+++ Input records +++

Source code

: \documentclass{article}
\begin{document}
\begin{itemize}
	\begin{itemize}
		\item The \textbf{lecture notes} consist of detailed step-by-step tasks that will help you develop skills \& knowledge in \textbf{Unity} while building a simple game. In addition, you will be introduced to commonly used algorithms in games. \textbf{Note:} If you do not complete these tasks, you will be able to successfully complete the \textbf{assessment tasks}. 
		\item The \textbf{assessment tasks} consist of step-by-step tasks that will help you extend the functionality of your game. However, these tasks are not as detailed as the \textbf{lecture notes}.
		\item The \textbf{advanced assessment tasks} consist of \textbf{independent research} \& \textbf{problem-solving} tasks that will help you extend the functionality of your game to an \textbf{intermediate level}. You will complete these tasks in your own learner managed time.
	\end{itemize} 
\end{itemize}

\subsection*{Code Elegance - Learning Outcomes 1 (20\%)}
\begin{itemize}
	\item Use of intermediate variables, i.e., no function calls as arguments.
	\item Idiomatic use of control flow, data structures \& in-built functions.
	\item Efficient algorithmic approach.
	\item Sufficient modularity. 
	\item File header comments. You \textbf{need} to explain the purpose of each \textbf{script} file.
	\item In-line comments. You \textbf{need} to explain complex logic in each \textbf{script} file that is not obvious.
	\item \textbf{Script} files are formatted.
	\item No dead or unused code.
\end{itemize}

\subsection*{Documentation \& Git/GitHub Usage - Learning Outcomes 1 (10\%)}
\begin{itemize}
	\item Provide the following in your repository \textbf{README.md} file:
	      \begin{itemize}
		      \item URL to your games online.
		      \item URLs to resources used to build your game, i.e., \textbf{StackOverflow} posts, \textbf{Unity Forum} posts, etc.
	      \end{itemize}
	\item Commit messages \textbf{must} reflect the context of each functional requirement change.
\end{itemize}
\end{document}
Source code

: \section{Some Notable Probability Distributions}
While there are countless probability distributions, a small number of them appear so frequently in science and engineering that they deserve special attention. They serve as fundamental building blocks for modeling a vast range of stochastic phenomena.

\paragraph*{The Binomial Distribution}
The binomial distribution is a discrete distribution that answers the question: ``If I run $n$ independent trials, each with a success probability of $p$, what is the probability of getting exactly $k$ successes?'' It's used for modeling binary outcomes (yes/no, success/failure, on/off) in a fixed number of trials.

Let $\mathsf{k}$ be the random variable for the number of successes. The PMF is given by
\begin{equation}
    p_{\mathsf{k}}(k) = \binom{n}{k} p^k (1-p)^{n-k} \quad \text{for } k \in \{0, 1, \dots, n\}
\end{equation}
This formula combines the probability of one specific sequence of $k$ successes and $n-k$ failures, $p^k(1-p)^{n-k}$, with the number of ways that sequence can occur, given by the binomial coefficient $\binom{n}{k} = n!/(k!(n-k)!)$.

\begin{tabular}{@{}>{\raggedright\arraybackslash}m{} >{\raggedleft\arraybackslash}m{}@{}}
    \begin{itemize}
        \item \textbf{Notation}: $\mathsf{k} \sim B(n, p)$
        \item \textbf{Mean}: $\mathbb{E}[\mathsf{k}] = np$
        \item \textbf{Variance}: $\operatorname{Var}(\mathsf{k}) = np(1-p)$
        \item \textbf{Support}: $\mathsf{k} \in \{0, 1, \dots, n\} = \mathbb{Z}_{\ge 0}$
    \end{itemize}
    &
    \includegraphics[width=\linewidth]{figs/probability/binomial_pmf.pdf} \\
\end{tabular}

+++

_Instructions for the task_
Reproduce the whole of the records exactly, so that no line differs from the source above.

_Task answer_
Source code

: \documentclass{article}
\begin{document}
\begin{itemize}
	\begin{itemize}
		\item The \textbf{lecture notes} consist of detailed step-by-step tasks that will help you develop skills \& knowledge in \textbf{Unity} while building a simple game. In addition, you will be introduced to commonly used algorithms in games. \textbf{Note:} If you do not complete these tasks, you will be able to successfully complete the \textbf{assessment tasks}. 
		\item The \textbf{assessment tasks} consist of step-by-step tasks that will help you extend the functionality of your game. However, these tasks are not as detailed as the \textbf{lecture notes}.
		\item The \textbf{advanced assessment tasks} consist of \textbf{independent research} \& \textbf{problem-solving} tasks that will help you extend the functionality of your game to an \textbf{intermediate level}. You will complete these tasks in your own learner managed time.
	\end{itemize} 
\end{itemize}

\subsection*{Code Elegance - Learning Outcomes 1 (20\%)}
\begin{itemize}
	\item Use of intermediate variables, i.e., no function calls as arguments.
	\item Idiomatic use of control flow, data structures \& in-built functions.
	\item Efficient algorithmic approach.
	\item Sufficient modularity. 
	\item File header comments. You \textbf{need} to explain the purpose of each \textbf{script} file.
	\item In-line comments. You \textbf{need} to explain complex logic in each \textbf{script} file that is not obvious.
	\item \textbf{Script} files are formatted.
	\item No dead or unused code.
\end{itemize}

\subsection*{Documentation \& Git/GitHub Usage - Learning Outcomes 1 (10\%)}
\begin{itemize}
	\item Provide the following in your repository \textbf{README.md} file:
	      \begin{itemize}
		      \item URL to your games online.
		      \item URLs to resources used to build your game, i.e., \textbf{StackOverflow} posts, \textbf{Unity Forum} posts, etc.
	      \end{itemize}
	\item Commit messages \textbf{must} reflect the context of each functional requirement change.
\end{itemize}
\end{document}
Source code

: \section{Some Notable Probability Distributions}
While there are countless probability distributions, a small number of them appear so frequently in science and engineering that they deserve special attention. They serve as fundamental building blocks for modeling a vast range of stochastic phenomena.

\paragraph*{The Binomial Distribution}
The binomial distribution is a discrete distribution that answers the question: ``If I run $n$ independent trials, each with a success probability of $p$, what is the probability of getting exactly $k$ successes?'' It's used for modeling binary outcomes (yes/no, success/failure, on/off) in a fixed number of trials.

Let $\mathsf{k}$ be the random variable for the number of successes. The PMF is given by
\begin{equation}
    p_{\mathsf{k}}(k) = \binom{n}{k} p^k (1-p)^{n-k} \quad \text{for } k \in \{0, 1, \dots, n\}
\end{equation}
This formula combines the probability of one specific sequence of $k$ successes and $n-k$ failures, $p^k(1-p)^{n-k}$, with the number of ways that sequence can occur, given by the binomial coefficient $\binom{n}{k} = n!/(k!(n-k)!)$.

\begin{tabular}{@{}>{\raggedright\arraybackslash}m{} >{\raggedleft\arraybackslash}m{}@{}}
    \begin{itemize}
        \item \textbf{Notation}: $\mathsf{k} \sim B(n, p)$
        \item \textbf{Mean}: $\mathbb{E}[\mathsf{k}] = np$
        \item \textbf{Variance}: $\operatorname{Var}(\mathsf{k}) = np(1-p)$
        \item \textbf{Support}: $\mathsf{k} \in \{0, 1, \dots, n\} = \mathbb{Z}_{\ge 0}$
    \end{itemize}
    &
    \includegraphics[width=\linewidth]{figs/probability/binomial_pmf.pdf} \\
\end{tabular}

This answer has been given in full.